As Rosen describes it, Hamas has:
  • A permanent population in Gaza in a defined territory based on the armistice lines of 1949).
  • Gaza has a functioning government (firing rockets at civilians in Israel in Israel might not count)
  • Hamas does have international relations with a large number of states (the one it threatens to destroy may not be an issue)
Likewise the Palestinian Authority in Judea and Samaria:

The PA is a functioning government (no one said it has to function well)
  • It has a permanent population with a defined territory (areas A and B as defined by the Oslo II agreement of September 1995)
  • There is a functioning government
  • The PA, too, has international relations with a number of state (the fact that it's most to ask for funding without which the PA can barely function is irrelevant.)
So far, so good--at least as far as Hamas and Fatah are concerned.
They run into a problem however because of a self-imposed issue--The Palestinian Authority has been making additional demands of Israel, not to mention that Hamas claims Israel as part of a Muslim state

As a result:
Their minimum demand is a state that includes Gaza along with the West Bank, the eastern part of Jerusalem, and all the other parts of mandatory Palestine that were under Jordanian and Egyptian control before 1967. Fatah, the PA, and the PLO are demanding title to lands and authority over populations they do not control, being as they are under the rule of Hamas and Israel.
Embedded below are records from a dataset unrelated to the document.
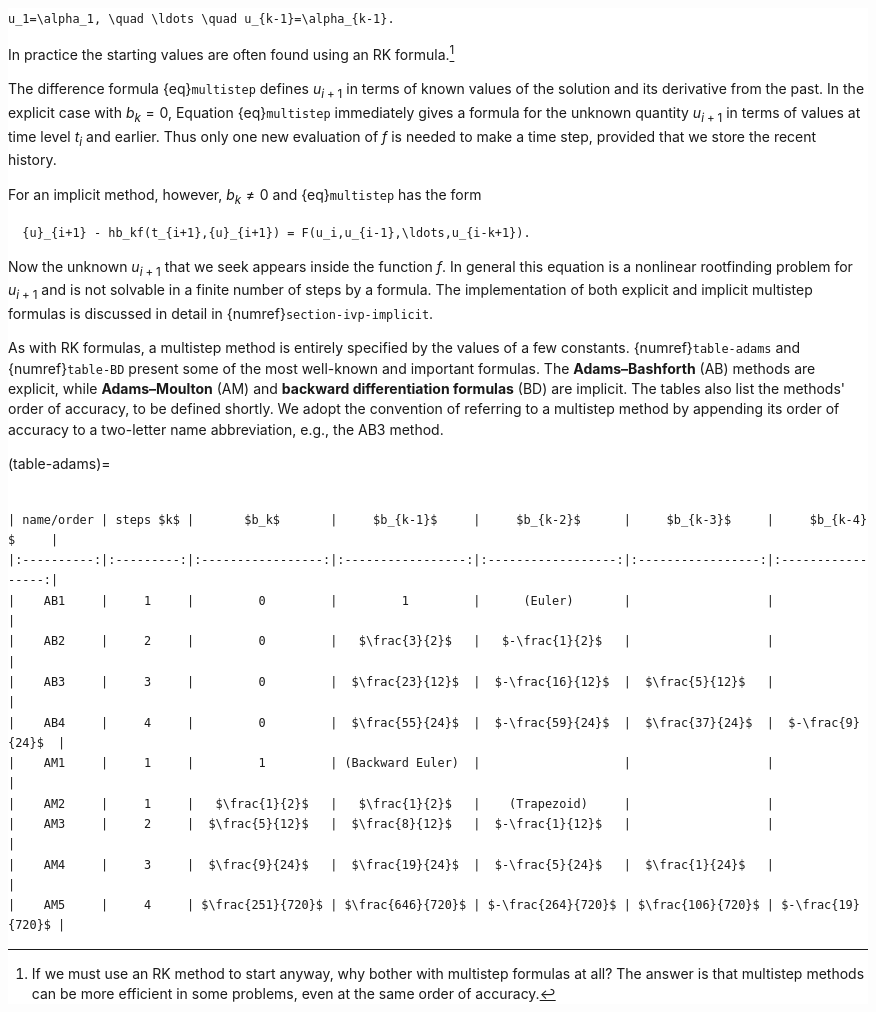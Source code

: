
 ```{math}
u_1=\alpha_1, \quad \ldots \quad u_{k-1}=\alpha_{k-1}.
```

```{index} Runge–Kutta method
```

In practice the starting values are often found using an RK formula.[^whyRK]

[^whyRK]: If we must use an RK method to start anyway, why bother with multistep formulas at all? The answer is that multistep methods can be more efficient in some problems, even at the same order of accuracy.

The difference formula {eq}`multistep` defines ${u}_{i+1}$ in terms of known values of the solution and its derivative from the past. In the explicit case with $b_k=0$, Equation {eq}`multistep` immediately gives a formula for the unknown quantity ${u}_{i+1}$ in terms of values at time level $t_i$ and earlier. Thus only one new evaluation of $f$ is needed to make a time step, provided that we store the recent history. 

For an implicit method, however, $b_k\neq 0$ and {eq}`multistep` has the form

```{math}
  {u}_{i+1} - hb_kf(t_{i+1},{u}_{i+1}) = F(u_i,u_{i-1},\ldots,u_{i-k+1}).
```

```{index} rootfinding problem
```

Now the unknown ${u}_{i+1}$ that we seek appears inside the function $f$. In general this equation is a nonlinear rootfinding problem for ${u}_{i+1}$ and is not solvable in a finite number of steps by a formula. The implementation of both explicit and implicit multistep formulas is discussed in detail in {numref}`section-ivp-implicit`.


```{index} ! Adams--Bashforth formula, ! Adams--Moulton formula, ! backward differentiation formula for IVPs
```

As with RK formulas, a multistep method is entirely specified by the values of a few constants. {numref}`table-adams` and {numref}`table-BD` present some of the most well-known and important formulas. The **Adams–Bashforth** (AB) methods are explicit, while **Adams–Moulton** (AM) and **backward differentiation formulas** (BD) are implicit. The tables also list the methods' order of accuracy, to be defined shortly. We adopt the convention of referring to a multistep method by appending its order of accuracy to a two-letter name abbreviation, e.g., the AB3 method.

```{index} ! trapezoid formula; for an IVP
```

(table-adams)=

```{table} Coefficients of Adams multistep formulas. All have $a_{k-1}=1$ and $a_{k-2} = \cdots = a_0 = 0$.

| name/order | steps $k$ |       $b_k$       |     $b_{k-1}$     |     $b_{k-2}$      |     $b_{k-3}$     |     $b_{k-4}$     |
|:----------:|:---------:|:-----------------:|:-----------------:|:------------------:|:-----------------:|:-----------------:|
|    AB1     |     1     |         0         |         1         |      (Euler)       |                   |                   |
|    AB2     |     2     |         0         |   $\frac{3}{2}$   |   $-\frac{1}{2}$   |                   |                   |
|    AB3     |     3     |         0         |  $\frac{23}{12}$  |  $-\frac{16}{12}$  |  $\frac{5}{12}$   |                   |
|    AB4     |     4     |         0         |  $\frac{55}{24}$  |  $-\frac{59}{24}$  |  $\frac{37}{24}$  |  $-\frac{9}{24}$  |
|    AM1     |     1     |         1         | (Backward Euler)  |                    |                   |                   |
|    AM2     |     1     |   $\frac{1}{2}$   |   $\frac{1}{2}$   |    (Trapezoid)     |                   |
|    AM3     |     2     |  $\frac{5}{12}$   |  $\frac{8}{12}$   |  $-\frac{1}{12}$   |                   |                   |
|    AM4     |     3     |  $\frac{9}{24}$   |  $\frac{19}{24}$  |  $-\frac{5}{24}$   |  $\frac{1}{24}$   |                   |
|    AM5     |     4     | $\frac{251}{720}$ | $\frac{646}{720}$ | $-\frac{264}{720}$ | $\frac{106}{720}$ | $-\frac{19}{720}$ |
```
Unlike the two Palestinian entities that already exist, either of which could be recognized as a Palestinian state because they seem to fulfill the legal requirements, the Palestinian entity that a General Assembly majority will recognize as a state this September does not actually exist on Earth. It is imaginary and aspirational, not real. And it does not meet the legal requirements.
More problems for the proposed Palestinian state:
  • As a result of Hamas and Fatah working together for a Gaza/West Bank state, there is the fact that Abbas in fact is no longer president of what would be a Palestinian state--but has not been recognized by Hamas as a leader for years. And Hamas has Palestine's own laws on its side in this dispute. When Abbas was elected in 2005, his term ended January 2009. At that point, he extended his term until January 2010--but according to Article 65 of the Palestinian constitution, the Basic Law, Abbas could not do that. Thus, the actual current president of Palestine, since 2009 is PLC Speaker Abdel Aziz Dweik--who just so happens to represent. Also, keep in mind that Hamas in Gaza has its own laws, separate from those of the Palestinian Authority.

  • Since is not legally president Hamas does not recognize Salam Fayyad appointment as prime minister. Thus Fayyad has no power since Article 66 of the Basic Law has not been adhered to and neitherFayyad's appointment on June 15, 2007, nor his reappointment on May 19, 2009, was confirmed by the PLC as required. According to Hamas the legal prime minister of the Palestinian Authority is Ismail Haniyeh, also of Hamas. Abbas fired Haniyeh after the Gaza coup, but that is in violation of articles 45, 78, and 83 and that he continues to exercise prime ministerial authority under Article 83. Again, Hamas has the law on its side.

  • The proposed Palestinian state has thus far demonstrated a lack of ability to hold presidential or legislative elections as per Article 47 of its Basic Law--and those elections are long overdue.

  • The Palestinian legislature never meets. From the time it was elected on Jan. 25, 2006, for a 4 year term, the PLC has enacted no laws, passed on no ministers, and conducted no meetings since 2007. Instead, Abbas has taken upon himself to make the laws as decrees
One wonders if the Palestinian Authority actually qualifies as a working government--or at least a legal one.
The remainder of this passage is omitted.